◆ What is expected
Across the listing, how many lines contain "installarlo"? The reply is the number alone.

◆ Exercise input

::::

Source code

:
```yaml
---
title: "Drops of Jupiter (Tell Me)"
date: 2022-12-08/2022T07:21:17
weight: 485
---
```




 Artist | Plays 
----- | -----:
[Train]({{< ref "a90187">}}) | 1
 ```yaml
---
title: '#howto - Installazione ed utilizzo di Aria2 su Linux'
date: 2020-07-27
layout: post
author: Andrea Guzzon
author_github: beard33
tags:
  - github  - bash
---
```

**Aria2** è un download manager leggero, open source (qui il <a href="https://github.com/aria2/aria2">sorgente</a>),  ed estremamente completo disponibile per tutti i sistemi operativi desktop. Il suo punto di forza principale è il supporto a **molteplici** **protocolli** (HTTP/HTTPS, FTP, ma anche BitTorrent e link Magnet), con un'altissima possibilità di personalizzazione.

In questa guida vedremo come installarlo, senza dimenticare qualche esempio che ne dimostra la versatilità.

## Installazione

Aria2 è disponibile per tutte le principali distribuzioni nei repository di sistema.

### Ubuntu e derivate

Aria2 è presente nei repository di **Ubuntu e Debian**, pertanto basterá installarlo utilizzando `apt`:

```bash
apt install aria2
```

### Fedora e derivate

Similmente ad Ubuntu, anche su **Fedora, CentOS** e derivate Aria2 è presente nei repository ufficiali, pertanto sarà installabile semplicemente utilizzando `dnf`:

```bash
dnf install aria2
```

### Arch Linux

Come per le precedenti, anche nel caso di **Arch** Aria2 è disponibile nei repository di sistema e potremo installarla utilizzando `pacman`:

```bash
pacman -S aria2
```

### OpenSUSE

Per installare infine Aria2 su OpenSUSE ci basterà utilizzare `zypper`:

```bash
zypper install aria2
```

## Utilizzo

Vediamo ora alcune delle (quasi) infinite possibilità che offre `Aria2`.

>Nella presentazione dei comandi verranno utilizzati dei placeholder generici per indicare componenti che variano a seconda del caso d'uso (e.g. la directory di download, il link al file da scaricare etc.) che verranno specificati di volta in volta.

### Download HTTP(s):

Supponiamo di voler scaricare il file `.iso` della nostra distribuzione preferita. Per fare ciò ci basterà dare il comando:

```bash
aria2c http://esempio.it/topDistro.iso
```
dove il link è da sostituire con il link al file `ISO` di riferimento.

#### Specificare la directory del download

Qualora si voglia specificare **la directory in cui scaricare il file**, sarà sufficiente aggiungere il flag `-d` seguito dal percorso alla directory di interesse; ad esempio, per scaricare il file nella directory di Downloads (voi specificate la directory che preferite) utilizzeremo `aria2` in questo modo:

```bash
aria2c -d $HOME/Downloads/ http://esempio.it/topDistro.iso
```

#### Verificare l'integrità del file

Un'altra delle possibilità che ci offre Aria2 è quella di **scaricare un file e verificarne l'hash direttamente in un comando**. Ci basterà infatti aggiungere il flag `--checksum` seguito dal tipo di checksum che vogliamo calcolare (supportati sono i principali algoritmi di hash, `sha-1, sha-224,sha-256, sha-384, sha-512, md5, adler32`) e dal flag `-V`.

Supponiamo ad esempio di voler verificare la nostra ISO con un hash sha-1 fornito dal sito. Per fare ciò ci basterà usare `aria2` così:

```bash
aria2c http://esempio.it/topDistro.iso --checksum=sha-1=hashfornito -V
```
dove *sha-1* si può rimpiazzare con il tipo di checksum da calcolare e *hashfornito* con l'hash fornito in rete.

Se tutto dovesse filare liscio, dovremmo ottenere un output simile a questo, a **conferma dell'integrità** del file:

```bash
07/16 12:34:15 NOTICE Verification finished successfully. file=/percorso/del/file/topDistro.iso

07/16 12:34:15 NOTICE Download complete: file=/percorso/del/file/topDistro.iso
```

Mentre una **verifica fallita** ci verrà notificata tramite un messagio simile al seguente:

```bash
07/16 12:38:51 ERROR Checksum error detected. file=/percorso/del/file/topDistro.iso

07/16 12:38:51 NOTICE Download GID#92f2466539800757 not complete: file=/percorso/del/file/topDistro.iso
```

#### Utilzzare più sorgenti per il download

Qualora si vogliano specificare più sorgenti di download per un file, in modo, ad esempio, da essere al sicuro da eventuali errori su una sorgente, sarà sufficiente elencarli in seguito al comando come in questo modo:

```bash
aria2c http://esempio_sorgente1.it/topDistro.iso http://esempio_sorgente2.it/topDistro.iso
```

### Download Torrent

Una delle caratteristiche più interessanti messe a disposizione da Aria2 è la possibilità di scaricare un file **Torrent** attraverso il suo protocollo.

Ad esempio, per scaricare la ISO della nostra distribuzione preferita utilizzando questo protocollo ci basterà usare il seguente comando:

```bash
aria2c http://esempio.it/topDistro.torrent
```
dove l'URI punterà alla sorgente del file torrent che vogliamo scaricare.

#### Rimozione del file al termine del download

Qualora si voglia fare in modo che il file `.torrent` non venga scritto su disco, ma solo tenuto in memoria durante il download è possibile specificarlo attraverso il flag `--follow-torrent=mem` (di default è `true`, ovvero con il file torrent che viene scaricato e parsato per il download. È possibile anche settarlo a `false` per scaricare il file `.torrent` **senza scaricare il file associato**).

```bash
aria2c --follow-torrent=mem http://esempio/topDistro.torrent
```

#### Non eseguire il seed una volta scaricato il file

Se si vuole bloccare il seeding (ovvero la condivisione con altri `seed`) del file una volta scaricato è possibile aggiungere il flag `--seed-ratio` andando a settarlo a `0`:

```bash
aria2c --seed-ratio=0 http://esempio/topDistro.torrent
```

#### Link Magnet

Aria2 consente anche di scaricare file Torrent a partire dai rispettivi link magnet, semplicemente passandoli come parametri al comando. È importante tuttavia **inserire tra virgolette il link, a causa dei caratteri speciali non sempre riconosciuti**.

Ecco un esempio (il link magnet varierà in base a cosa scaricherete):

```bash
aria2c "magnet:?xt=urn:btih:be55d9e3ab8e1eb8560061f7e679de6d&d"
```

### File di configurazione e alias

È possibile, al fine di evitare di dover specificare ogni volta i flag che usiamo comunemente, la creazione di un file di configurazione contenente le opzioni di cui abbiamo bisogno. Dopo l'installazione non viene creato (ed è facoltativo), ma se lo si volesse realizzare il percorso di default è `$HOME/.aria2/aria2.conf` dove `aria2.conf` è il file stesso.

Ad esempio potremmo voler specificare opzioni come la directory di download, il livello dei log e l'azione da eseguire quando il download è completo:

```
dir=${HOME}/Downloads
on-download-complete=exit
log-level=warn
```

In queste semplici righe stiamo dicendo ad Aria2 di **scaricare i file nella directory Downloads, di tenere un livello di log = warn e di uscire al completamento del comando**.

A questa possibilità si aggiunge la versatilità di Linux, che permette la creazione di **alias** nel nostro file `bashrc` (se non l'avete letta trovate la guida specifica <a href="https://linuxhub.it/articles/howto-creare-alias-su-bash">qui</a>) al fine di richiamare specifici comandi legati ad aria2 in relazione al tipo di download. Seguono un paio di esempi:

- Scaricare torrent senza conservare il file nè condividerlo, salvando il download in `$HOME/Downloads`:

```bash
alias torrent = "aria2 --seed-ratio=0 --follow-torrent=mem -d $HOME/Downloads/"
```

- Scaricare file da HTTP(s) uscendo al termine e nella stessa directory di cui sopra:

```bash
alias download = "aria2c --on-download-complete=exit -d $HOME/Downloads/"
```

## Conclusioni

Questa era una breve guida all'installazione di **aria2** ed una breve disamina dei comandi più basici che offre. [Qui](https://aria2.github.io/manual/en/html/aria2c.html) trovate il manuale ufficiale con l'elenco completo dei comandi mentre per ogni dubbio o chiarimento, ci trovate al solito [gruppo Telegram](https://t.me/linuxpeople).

::::

◆ Solution for this exercise
2